**Exercise instructions**
From the records below, output exactly the lines running from the line containing "- Accessibility tree querying" through the line containing "- **Connection Management**: Handles", and no others.

**Data for the task**
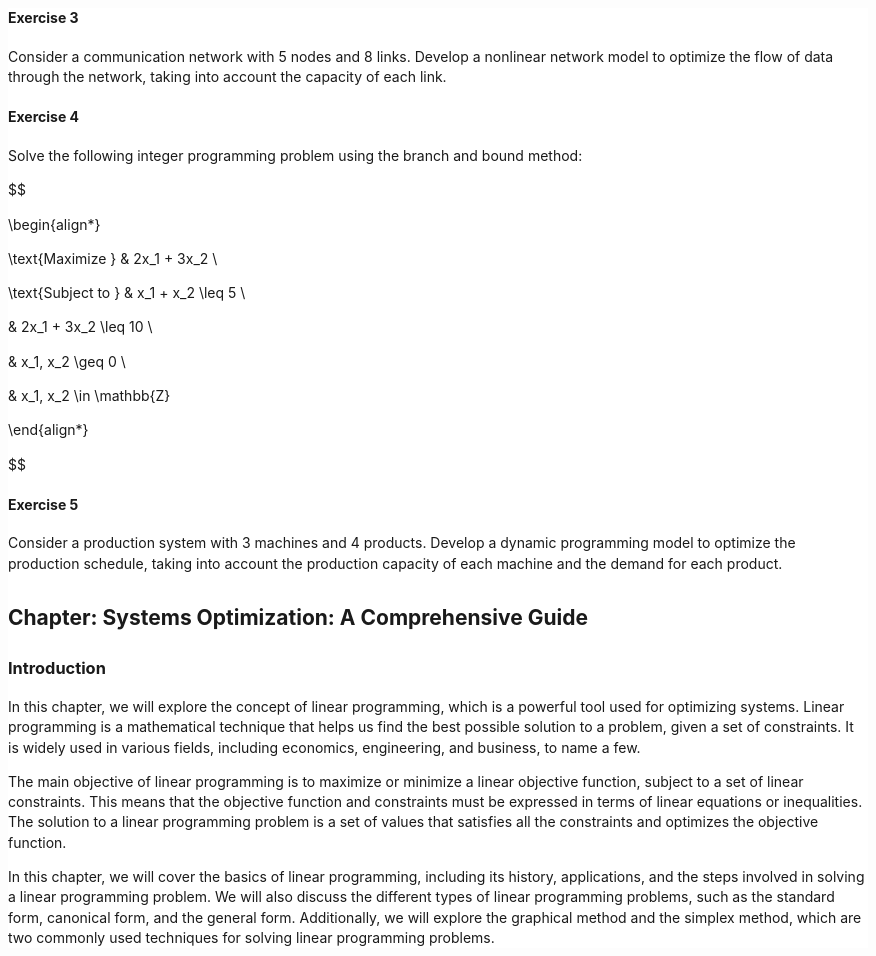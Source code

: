 #### Exercise 3

Consider a communication network with 5 nodes and 8 links. Develop a nonlinear network model to optimize the flow of data through the network, taking into account the capacity of each link.



#### Exercise 4

Solve the following integer programming problem using the branch and bound method:

$$

\begin{align*}

\text{Maximize } & 2x_1 + 3x_2 \\

\text{Subject to } & x_1 + x_2 \leq 5 \\

& 2x_1 + 3x_2 \leq 10 \\

& x_1, x_2 \geq 0 \\

& x_1, x_2 \in \mathbb{Z}

\end{align*}

$$



#### Exercise 5

Consider a production system with 3 machines and 4 products. Develop a dynamic programming model to optimize the production schedule, taking into account the production capacity of each machine and the demand for each product.





## Chapter: Systems Optimization: A Comprehensive Guide



### Introduction



In this chapter, we will explore the concept of linear programming, which is a powerful tool used for optimizing systems. Linear programming is a mathematical technique that helps us find the best possible solution to a problem, given a set of constraints. It is widely used in various fields, including economics, engineering, and business, to name a few.



The main objective of linear programming is to maximize or minimize a linear objective function, subject to a set of linear constraints. This means that the objective function and constraints must be expressed in terms of linear equations or inequalities. The solution to a linear programming problem is a set of values that satisfies all the constraints and optimizes the objective function.



In this chapter, we will cover the basics of linear programming, including its history, applications, and the steps involved in solving a linear programming problem. We will also discuss the different types of linear programming problems, such as the standard form, canonical form, and the general form. Additionally, we will explore the graphical method and the simplex method, which are two commonly used techniques for solving linear programming problems.
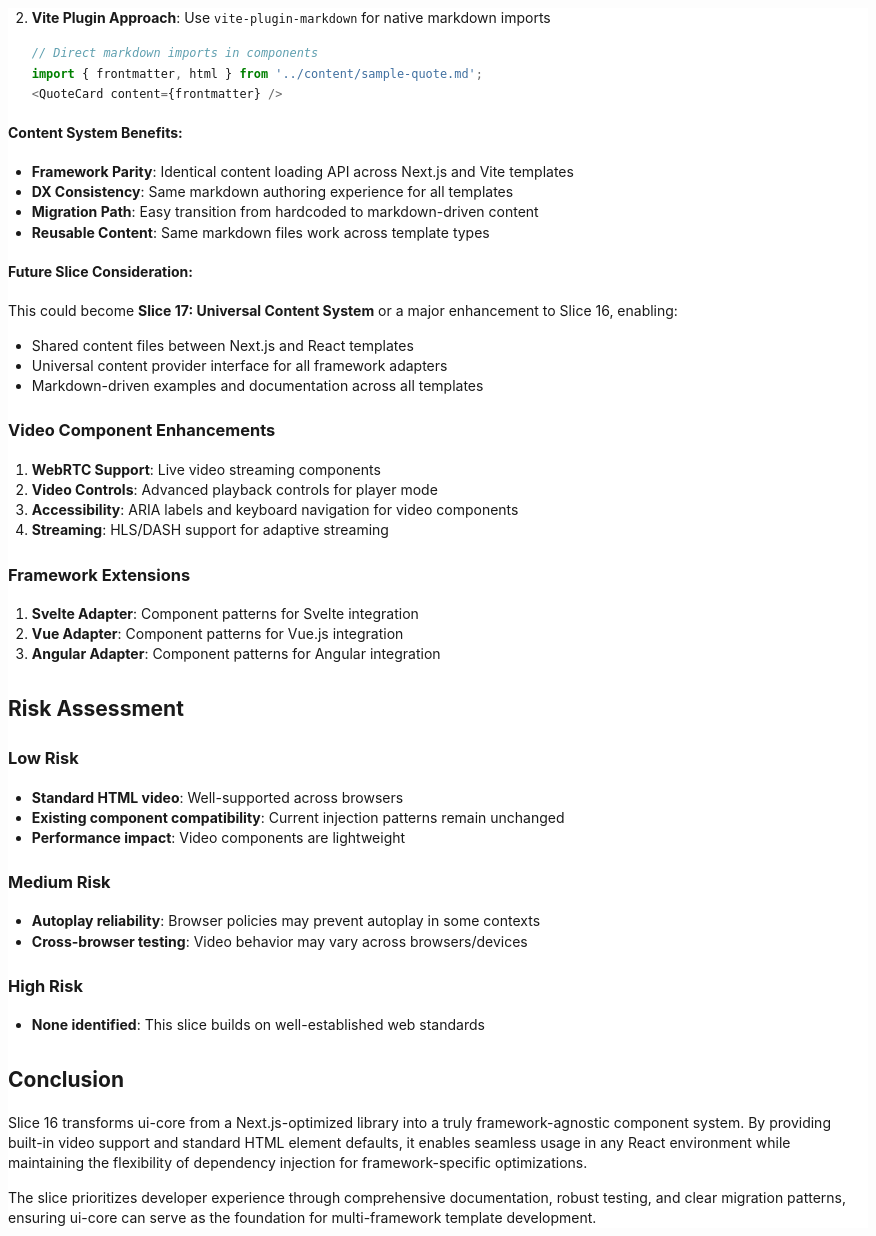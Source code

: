 2. **Vite Plugin Approach**: Use `vite-plugin-markdown` for native markdown imports
   ```typescript
   // Direct markdown imports in components
   import { frontmatter, html } from '../content/sample-quote.md';
   <QuoteCard content={frontmatter} />
   ```

#### Content System Benefits:
- **Framework Parity**: Identical content loading API across Next.js and Vite templates
- **DX Consistency**: Same markdown authoring experience for all templates
- **Migration Path**: Easy transition from hardcoded to markdown-driven content
- **Reusable Content**: Same markdown files work across template types

#### Future Slice Consideration:
This could become **Slice 17: Universal Content System** or a major enhancement to Slice 16, enabling:
- Shared content files between Next.js and React templates
- Universal content provider interface for all framework adapters
- Markdown-driven examples and documentation across all templates

### Video Component Enhancements
1. **WebRTC Support**: Live video streaming components
2. **Video Controls**: Advanced playback controls for player mode
3. **Accessibility**: ARIA labels and keyboard navigation for video components
4. **Streaming**: HLS/DASH support for adaptive streaming

### Framework Extensions
1. **Svelte Adapter**: Component patterns for Svelte integration
2. **Vue Adapter**: Component patterns for Vue.js integration  
3. **Angular Adapter**: Component patterns for Angular integration

## Risk Assessment

### Low Risk
- **Standard HTML video**: Well-supported across browsers
- **Existing component compatibility**: Current injection patterns remain unchanged
- **Performance impact**: Video components are lightweight

### Medium Risk  
- **Autoplay reliability**: Browser policies may prevent autoplay in some contexts
- **Cross-browser testing**: Video behavior may vary across browsers/devices

### High Risk
- **None identified**: This slice builds on well-established web standards

## Conclusion

Slice 16 transforms ui-core from a Next.js-optimized library into a truly framework-agnostic component system. By providing built-in video support and standard HTML element defaults, it enables seamless usage in any React environment while maintaining the flexibility of dependency injection for framework-specific optimizations.

The slice prioritizes developer experience through comprehensive documentation, robust testing, and clear migration patterns, ensuring ui-core can serve as the foundation for multi-framework template development.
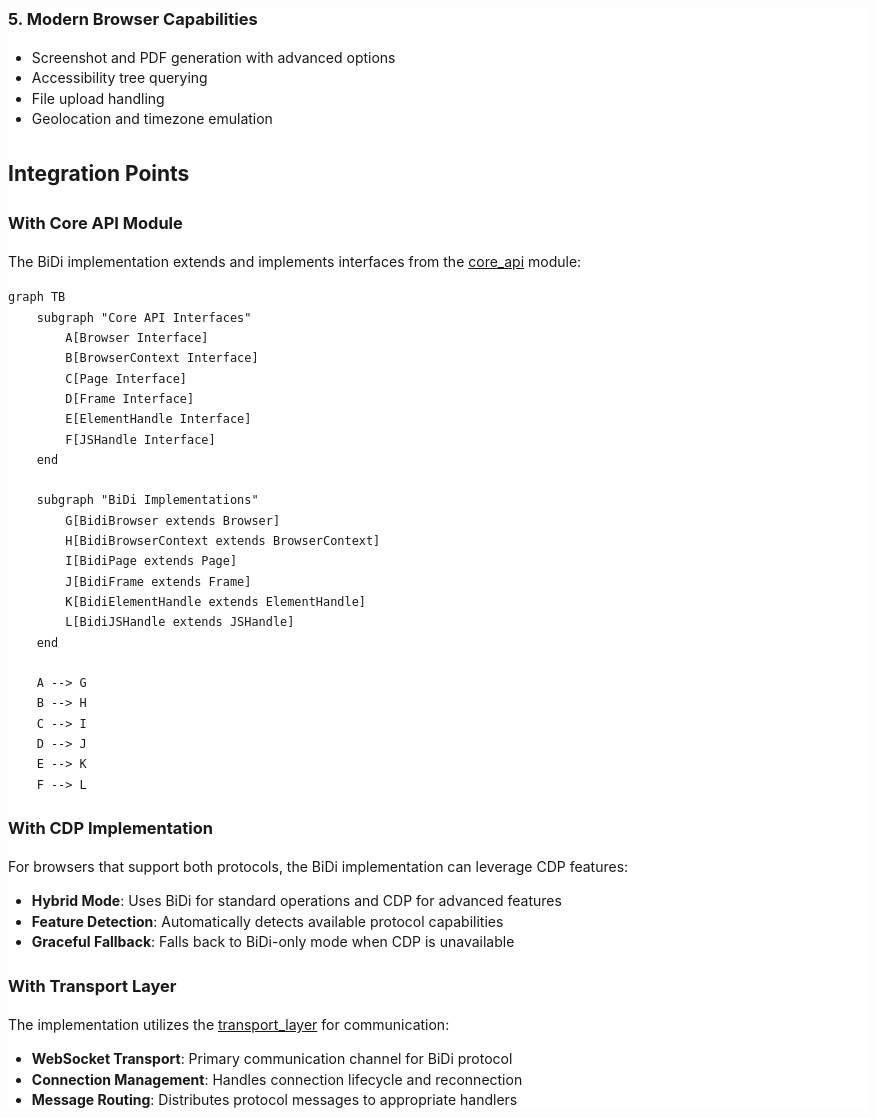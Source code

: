### 5. Modern Browser Capabilities
- Screenshot and PDF generation with advanced options
- Accessibility tree querying
- File upload handling
- Geolocation and timezone emulation

## Integration Points

### With Core API Module
The BiDi implementation extends and implements interfaces from the [core_api](core_api.md) module:

```mermaid
graph TB
    subgraph "Core API Interfaces"
        A[Browser Interface] 
        B[BrowserContext Interface]
        C[Page Interface]
        D[Frame Interface]
        E[ElementHandle Interface]
        F[JSHandle Interface]
    end
    
    subgraph "BiDi Implementations"
        G[BidiBrowser extends Browser]
        H[BidiBrowserContext extends BrowserContext]
        I[BidiPage extends Page]
        J[BidiFrame extends Frame]
        K[BidiElementHandle extends ElementHandle]
        L[BidiJSHandle extends JSHandle]
    end
    
    A --> G
    B --> H
    C --> I
    D --> J
    E --> K
    F --> L
```

### With CDP Implementation
For browsers that support both protocols, the BiDi implementation can leverage CDP features:

- **Hybrid Mode**: Uses BiDi for standard operations and CDP for advanced features
- **Feature Detection**: Automatically detects available protocol capabilities
- **Graceful Fallback**: Falls back to BiDi-only mode when CDP is unavailable

### With Transport Layer
The implementation utilizes the [transport_layer](transport_layer.md) for communication:

- **WebSocket Transport**: Primary communication channel for BiDi protocol
- **Connection Management**: Handles connection lifecycle and reconnection
- **Message Routing**: Distributes protocol messages to appropriate handlers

**Response area**
- Accessibility tree querying
- File upload handling
- Geolocation and timezone emulation

## Integration Points

### With Core API Module
The BiDi implementation extends and implements interfaces from the [core_api](core_api.md) module:

```mermaid
graph TB
    subgraph "Core API Interfaces"
        A[Browser Interface] 
        B[BrowserContext Interface]
        C[Page Interface]
        D[Frame Interface]
        E[ElementHandle Interface]
        F[JSHandle Interface]
    end
    
    subgraph "BiDi Implementations"
        G[BidiBrowser extends Browser]
        H[BidiBrowserContext extends BrowserContext]
        I[BidiPage extends Page]
        J[BidiFrame extends Frame]
        K[BidiElementHandle extends ElementHandle]
        L[BidiJSHandle extends JSHandle]
    end
    
    A --> G
    B --> H
    C --> I
    D --> J
    E --> K
    F --> L
```

### With CDP Implementation
For browsers that support both protocols, the BiDi implementation can leverage CDP features:

- **Hybrid Mode**: Uses BiDi for standard operations and CDP for advanced features
- **Feature Detection**: Automatically detects available protocol capabilities
- **Graceful Fallback**: Falls back to BiDi-only mode when CDP is unavailable

### With Transport Layer
The implementation utilizes the [transport_layer](transport_layer.md) for communication:

- **WebSocket Transport**: Primary communication channel for BiDi protocol
- **Connection Management**: Handles connection lifecycle and reconnection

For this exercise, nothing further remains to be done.